Opinion: DNA-driven Human Nature

 Opinion: DNA-driven Human Nature

By George Smith

It is a part of basic, DNA-driven human nature for folks to resist admitting a mistake. It doesn’t really matter whether or not the mistake was an honest faux pas or an intentional violation of societal norms, saying “I was wrong!” is just difficult to enunciate. it is a mixture of a negative psychological response and personal muscle control.
There are citizens of Marshall and Longview who owe a former Harrison County resident an abject apology for their thoughts, statements and vitriol hurled in his direction. A vast majority will not apologize for their non-Christian judgment, content to just sit back and forget past thoughts and public statements.

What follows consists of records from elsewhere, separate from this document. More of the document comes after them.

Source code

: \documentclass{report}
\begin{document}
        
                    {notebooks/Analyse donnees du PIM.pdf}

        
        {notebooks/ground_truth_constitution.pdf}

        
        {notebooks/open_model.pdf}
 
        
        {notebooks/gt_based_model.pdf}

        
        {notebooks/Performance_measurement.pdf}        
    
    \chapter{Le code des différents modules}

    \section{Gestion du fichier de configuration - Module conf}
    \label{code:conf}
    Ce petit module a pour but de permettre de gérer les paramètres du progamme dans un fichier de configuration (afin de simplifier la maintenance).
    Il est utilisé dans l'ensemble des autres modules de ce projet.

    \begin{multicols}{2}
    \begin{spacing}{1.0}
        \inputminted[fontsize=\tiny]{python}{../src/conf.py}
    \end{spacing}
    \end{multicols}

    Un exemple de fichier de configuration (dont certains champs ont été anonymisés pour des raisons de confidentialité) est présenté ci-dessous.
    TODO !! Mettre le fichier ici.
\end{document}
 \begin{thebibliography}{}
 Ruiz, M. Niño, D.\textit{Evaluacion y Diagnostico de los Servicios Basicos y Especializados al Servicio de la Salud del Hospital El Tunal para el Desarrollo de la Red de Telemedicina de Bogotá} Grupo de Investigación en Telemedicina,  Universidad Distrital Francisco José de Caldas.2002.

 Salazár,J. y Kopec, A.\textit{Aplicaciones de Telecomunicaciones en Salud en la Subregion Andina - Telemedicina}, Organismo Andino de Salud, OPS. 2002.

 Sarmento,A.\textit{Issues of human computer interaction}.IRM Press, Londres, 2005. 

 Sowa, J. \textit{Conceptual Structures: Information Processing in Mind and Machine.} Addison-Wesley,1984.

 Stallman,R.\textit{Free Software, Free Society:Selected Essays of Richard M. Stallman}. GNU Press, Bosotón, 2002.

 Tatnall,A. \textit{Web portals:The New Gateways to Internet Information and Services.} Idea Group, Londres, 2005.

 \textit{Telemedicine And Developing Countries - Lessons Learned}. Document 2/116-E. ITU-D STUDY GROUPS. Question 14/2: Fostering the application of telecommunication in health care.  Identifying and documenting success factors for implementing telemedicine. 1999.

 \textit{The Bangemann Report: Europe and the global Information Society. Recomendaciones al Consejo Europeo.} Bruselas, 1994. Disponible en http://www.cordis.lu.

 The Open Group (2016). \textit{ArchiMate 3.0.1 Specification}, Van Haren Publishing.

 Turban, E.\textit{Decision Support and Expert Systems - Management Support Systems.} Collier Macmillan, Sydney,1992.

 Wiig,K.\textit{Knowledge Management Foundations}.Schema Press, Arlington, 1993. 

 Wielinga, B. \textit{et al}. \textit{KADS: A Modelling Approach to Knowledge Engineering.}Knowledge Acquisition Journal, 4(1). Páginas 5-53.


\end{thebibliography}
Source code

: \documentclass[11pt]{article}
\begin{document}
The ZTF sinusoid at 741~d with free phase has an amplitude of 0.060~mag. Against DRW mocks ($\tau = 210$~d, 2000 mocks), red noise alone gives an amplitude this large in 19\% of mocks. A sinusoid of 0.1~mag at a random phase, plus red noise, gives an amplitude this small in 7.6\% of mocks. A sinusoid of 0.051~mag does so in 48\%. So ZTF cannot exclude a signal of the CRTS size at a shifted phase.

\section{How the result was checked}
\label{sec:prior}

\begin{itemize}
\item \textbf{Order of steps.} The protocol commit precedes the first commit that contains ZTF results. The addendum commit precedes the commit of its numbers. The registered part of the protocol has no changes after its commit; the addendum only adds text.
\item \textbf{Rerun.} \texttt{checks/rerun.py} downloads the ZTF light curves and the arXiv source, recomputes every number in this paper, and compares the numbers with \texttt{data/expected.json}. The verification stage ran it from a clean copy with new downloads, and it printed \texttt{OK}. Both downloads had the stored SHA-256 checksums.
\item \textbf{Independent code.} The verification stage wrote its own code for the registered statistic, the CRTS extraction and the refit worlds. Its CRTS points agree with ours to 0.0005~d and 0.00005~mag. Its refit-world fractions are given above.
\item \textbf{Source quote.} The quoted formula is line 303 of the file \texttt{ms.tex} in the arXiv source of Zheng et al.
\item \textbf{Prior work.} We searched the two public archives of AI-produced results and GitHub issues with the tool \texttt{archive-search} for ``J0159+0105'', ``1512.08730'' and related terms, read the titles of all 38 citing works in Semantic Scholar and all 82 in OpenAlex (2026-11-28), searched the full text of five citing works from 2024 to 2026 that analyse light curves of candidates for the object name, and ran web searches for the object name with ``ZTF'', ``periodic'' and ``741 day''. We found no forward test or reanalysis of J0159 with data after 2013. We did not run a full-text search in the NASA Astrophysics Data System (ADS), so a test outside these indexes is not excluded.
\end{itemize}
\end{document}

Trey Wood is no angel; he will be the first to tell anyone that. He is a sober alcoholic, former drug addict, a convicted felon who spent two-plus years in prison for robbing a drug dealer. He, like everyone else, has lied in his life to obtain what he wanted at a particular point in the time, without regard for the welfare of others. 
I’ve known Trey since his teenage years. He was a certified “rounder”, a gifted athlete and communicator with more charisma than should be allowed. At times, he was an insufferable teenage jerk, but, to me, despite his swagger and jockesque bravado, he had a gentleness that belied his size and outward attitude; he hurt people’s feelings because of his lack of impulse control and his ADD, not out of pure, hard-hearted meanness.   Trey came out of prison with the goal of never going back; once, for Trey, was enough. What he didn’t count on was falling into his lifestyle bugaboo of being in the wrong situation at the wrong time and making bad decisions in an attempt to extricate himself. He started drinking and taking prescription drugs and making friends who were not “friends”. Some people, like Trey,  have a habit of repeating mistakes over and over. And overl. And then there is the Trey who is a talented, award-winning writer, a hard-working, creative  entrepreneur who started three small businesses during the pandemic, and the man-child I know as a loyal friend. He is not a family member…but is a member of MY family.
   All that to say this: Several years ago, out cold and partially paralyzed on drugs administered by Marshall physician Shaun Bobbi Kelehan, Trey was sexually assaulted by the doctor. After sobering up, Trey filed charges with the Marshall Police Department; the charges were investigated, video and audio tapes were made, and charges were filed.

That’s where the “fix” went in. Under the guidance of a special prosecutor in Longview, a grand jury declined to indict Kelehan, despite the fact the jurors were not afforded the opportunity to view the videos of Kelehan admitting administering  drugs and the sex act, plus another, earier non-consensual sex act a year earlier that Kelehan admitted that Trey did not remember. The jurors were told the doctor passed a lie detector test and that Trey did not take one, True. But, the doctor took one administered by an official of his choosing; Trey was not offered one. Trey was not called to testify.
In other words, the prosecutor gave the jurors what he wanted to give them to elicit a verdict he wanted. As a former foreman of a Harrison County Grand Jury, I watched this scenario play out in the secrecy of the proceedings.
Trey then hit rock-bottom. He started drinking heavily, was in and out of rehab and contemplated suicide. A friend’s concern and intervention by Austin police got him back in detox and he started looking forward to a positive, productive future again.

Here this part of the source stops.